Print the data exactly. Omit the pictures.

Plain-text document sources
- - - -

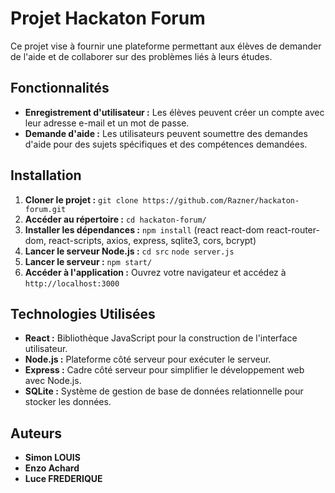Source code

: # Projet Hackaton Forum

Ce projet vise à fournir une plateforme permettant aux élèves de demander de l'aide et de collaborer sur des problèmes liés à leurs études.

## Fonctionnalités

- **Enregistrement d'utilisateur :** Les élèves peuvent créer un compte avec leur adresse e-mail et un mot de passe.
- **Demande d'aide :** Les utilisateurs peuvent soumettre des demandes d'aide pour des sujets spécifiques et des compétences demandées.

## Installation

1. **Cloner le projet :** `git clone https://github.com/Razner/hackaton-forum.git`
2. **Accéder au répertoire :** `cd hackaton-forum/`
3. **Installer les dépendances :** `npm install` (react react-dom react-router-dom, react-scripts, axios, express, sqlite3, cors, bcrypt)
4. **Lancer le serveur Node.js :** `cd src`  `node server.js`
5. **Lancer le serveur :** `npm start/`
6. **Accéder à l'application :** Ouvrez votre navigateur et accédez à `http://localhost:3000`

## Technologies Utilisées

- **React :** Bibliothèque JavaScript pour la construction de l'interface utilisateur.
- **Node.js :** Plateforme côté serveur pour exécuter le serveur.
- **Express :** Cadre côté serveur pour simplifier le développement web avec Node.js.
- **SQLite :** Système de gestion de base de données relationnelle pour stocker les données.

## Auteurs

- **Simon LOUIS**
- **Enzo Achard**
- **Luce FREDERIQUE**
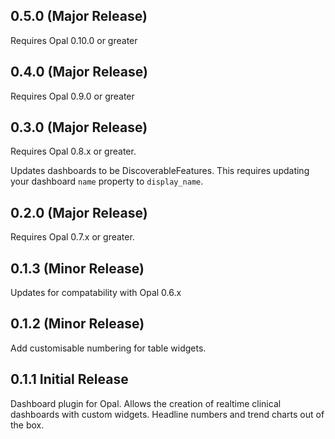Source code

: ## 0.5.0 (Major Release)

Requires Opal 0.10.0 or greater

## 0.4.0 (Major Release)

Requires Opal 0.9.0 or greater

## 0.3.0 (Major Release)

Requires Opal 0.8.x or greater.

Updates dashboards to be DiscoverableFeatures. This requires updating your dashboard
`name` property to `display_name`.

## 0.2.0 (Major Release)

Requires Opal 0.7.x or greater.

## 0.1.3 (Minor Release)

Updates for compatability with Opal 0.6.x

## 0.1.2 (Minor Release)

Add customisable numbering for table widgets.

## 0.1.1 Initial Release

Dashboard plugin for Opal.
Allows the creation of realtime clinical dashboards with custom widgets.
Headline numbers and trend charts out of the box.
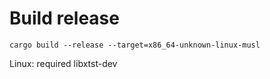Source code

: # Build release

    cargo build --release --target=x86_64-unknown-linux-musl

Linux: required libxtst-dev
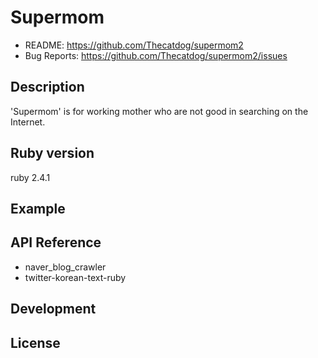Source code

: # Supermom

* README:       https://github.com/Thecatdog/supermom2
* Bug Reports:  https://github.com/Thecatdog/supermom2/issues

## Description

'Supermom' is for working mother who are not good in searching on the Internet.

## Ruby version 

ruby 2.4.1

## Example

## API Reference

* naver_blog_crawler
* twitter-korean-text-ruby 


## Development


## License
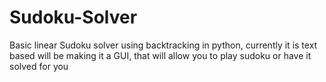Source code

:# Sudoku-Solver
Basic linear Sudoku solver using backtracking in python, currently it is text based will be making it a GUI, that will allow you to play sudoku or have it solved for you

- - - -

*The completed task:*
Source code

: # Projet Hackaton Forum

Ce projet vise à fournir une plateforme permettant aux élèves de demander de l'aide et de collaborer sur des problèmes liés à leurs études.

## Fonctionnalités

- **Enregistrement d'utilisateur :** Les élèves peuvent créer un compte avec leur adresse e-mail et un mot de passe.
- **Demande d'aide :** Les utilisateurs peuvent soumettre des demandes d'aide pour des sujets spécifiques et des compétences demandées.

## Installation

1. **Cloner le projet :** `git clone https://github.com/Razner/hackaton-forum.git`
2. **Accéder au répertoire :** `cd hackaton-forum/`
3. **Installer les dépendances :** `npm install` (react react-dom react-router-dom, react-scripts, axios, express, sqlite3, cors, bcrypt)
4. **Lancer le serveur Node.js :** `cd src`  `node server.js`
5. **Lancer le serveur :** `npm start/`
6. **Accéder à l'application :** Ouvrez votre navigateur et accédez à `http://localhost:3000`

## Technologies Utilisées

- **React :** Bibliothèque JavaScript pour la construction de l'interface utilisateur.
- **Node.js :** Plateforme côté serveur pour exécuter le serveur.
- **Express :** Cadre côté serveur pour simplifier le développement web avec Node.js.
- **SQLite :** Système de gestion de base de données relationnelle pour stocker les données.

## Auteurs

- **Simon LOUIS**
- **Enzo Achard**
- **Luce FREDERIQUE**
Source code

: ## 0.5.0 (Major Release)

Requires Opal 0.10.0 or greater

## 0.4.0 (Major Release)

Requires Opal 0.9.0 or greater

## 0.3.0 (Major Release)

Requires Opal 0.8.x or greater.

Updates dashboards to be DiscoverableFeatures. This requires updating your dashboard
`name` property to `display_name`.

## 0.2.0 (Major Release)

Requires Opal 0.7.x or greater.

## 0.1.3 (Minor Release)

Updates for compatability with Opal 0.6.x

## 0.1.2 (Minor Release)

Add customisable numbering for table widgets.

## 0.1.1 Initial Release

Dashboard plugin for Opal.
Allows the creation of realtime clinical dashboards with custom widgets.
Headline numbers and trend charts out of the box.
Source code

: # Build release

    cargo build --release --target=x86_64-unknown-linux-musl

Linux: required libxtst-dev
Source code

: # Supermom

* README:       https://github.com/Thecatdog/supermom2
* Bug Reports:  https://github.com/Thecatdog/supermom2/issues

## Description

'Supermom' is for working mother who are not good in searching on the Internet.

## Ruby version 

ruby 2.4.1

## Example

## API Reference

* naver_blog_crawler
* twitter-korean-text-ruby 


## Development


## License
Source code

:# Sudoku-Solver
Basic linear Sudoku solver using backtracking in python, currently it is text based will be making it a GUI, that will allow you to play sudoku or have it solved for you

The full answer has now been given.